**Task item**
Report every line of the records that includes the word "begin".

[Extracted records]
/---

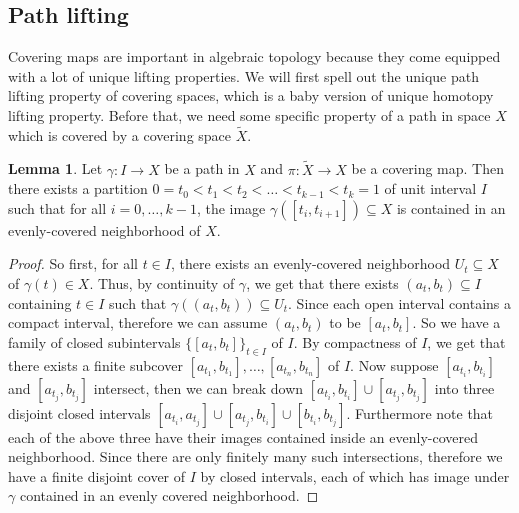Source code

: \documentclass[letterpaper,11pt,twoside]{article}
\theoremstyle{definition}
\theoremstyle{definition}
\theoremstyle{definition}
\theoremstyle{definition}
\newtheorem{lemma}[proposition]{\textbf{Lemma}}
\theoremstyle{definition}
\theoremstyle{definition}
\theoremstyle{remark}
\theoremstyle{definition}
\begin{document}
\subsection{Path lifting}
Covering maps are important in algebraic topology because they come equipped with a lot of unique lifting properties. We will first spell out the unique path lifting property of covering spaces, which is a baby version of unique homotopy lifting property. Before that, we need some specific property of a path in space $X$ which is covered by a covering space $\tilde X$.
\begin{lemma}\label{L-5.1.1}
Let $\gamma : I \to X$ be a path in $X$ and $\pi : \tilde{X} \to X$ be a covering map. Then there exists a partition $0 = t_0 < t_1 < t_2 < \dots < t_{k-1} < t_k = 1$ of unit interval $I$ such that for all $i=0,\dots,k-1$, the image $\gamma ([t_i,t_{i+1}])\subseteq X$ is contained in an evenly-covered neighborhood of $X$.
\end{lemma}
\begin{proof}
So first, for all $t\in I$, there exists an evenly-covered neighborhood $U_t \subseteq X$ of $\gamma(t) \in X$. Thus, by continuity of $\gamma$, we get that there exists $(a_t,b_t)\subseteq I$ containing $t\in I$ such that $\gamma((a_t,b_t))\subseteq U_t$. Since each open interval contains a compact interval, therefore we can assume $(a_t,b_t)$ to be $[a_t,b_t]$. So we have a family of closed subintervals $\{[a_t,b_t]\}_{t\in I}$ of $I$. By compactness of $I$, we get that there exists a finite subcover $[a_{t_1},b_{t_1}], \dots,[a_{t_n},b_{t_n}]$ of $I$. Now suppose $[a_{t_i},b_{t_i}]$ and $[a_{t_j},b_{t_j}]$ intersect, then we can break down $[a_{t_i},b_{t_i}]\cup [a_{t_j},b_{t_j}]$ into three disjoint closed intervals $[a_{t_i},a_{t_j}] \cup [a_{t_j},b_{t_i}] \cup [b_{t_i},b_{t_j}]$. Furthermore note that each of the above three have their images contained inside an evenly-covered neighborhood. Since there are only finitely many such intersections, therefore we have a finite disjoint cover of $I$ by closed intervals, each of which has image under $\gamma$ contained in an evenly covered neighborhood. 
\end{proof}
\end{document}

\---

**Output for this exercise**
\begin{document}
\begin{lemma}\label{L-5.1.1}
\begin{proof}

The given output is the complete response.